Could you reproduce all of the following entries exactly?

EXERCISE MATERIALS: Begin

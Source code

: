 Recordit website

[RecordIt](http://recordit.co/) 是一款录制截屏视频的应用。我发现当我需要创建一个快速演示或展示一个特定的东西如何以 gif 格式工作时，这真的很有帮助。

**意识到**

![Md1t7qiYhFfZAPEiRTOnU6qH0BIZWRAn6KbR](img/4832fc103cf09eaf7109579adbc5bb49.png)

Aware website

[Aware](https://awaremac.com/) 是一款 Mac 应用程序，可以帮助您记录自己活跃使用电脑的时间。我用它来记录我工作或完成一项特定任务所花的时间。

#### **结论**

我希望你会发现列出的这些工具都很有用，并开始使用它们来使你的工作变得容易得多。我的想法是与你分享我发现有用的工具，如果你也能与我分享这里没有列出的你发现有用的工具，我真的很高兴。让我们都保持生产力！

EXERCISE MATERIALS: End

__ANSWER SECTION__:
Source code

: Recordit website

[RecordIt](http://recordit.co/) 是一款录制截屏视频的应用。我发现当我需要创建一个快速演示或展示一个特定的东西如何以 gif 格式工作时，这真的很有帮助。

**意识到**

![Md1t7qiYhFfZAPEiRTOnU6qH0BIZWRAn6KbR](img/4832fc103cf09eaf7109579adbc5bb49.png)

Aware website

[Aware](https://awaremac.com/) 是一款 Mac 应用程序，可以帮助您记录自己活跃使用电脑的时间。我用它来记录我工作或完成一项特定任务所花的时间。

#### **结论**

我希望你会发现列出的这些工具都很有用，并开始使用它们来使你的工作变得容易得多。我的想法是与你分享我发现有用的工具，如果你也能与我分享这里没有列出的你发现有用的工具，我真的很高兴。让我们都保持生产力！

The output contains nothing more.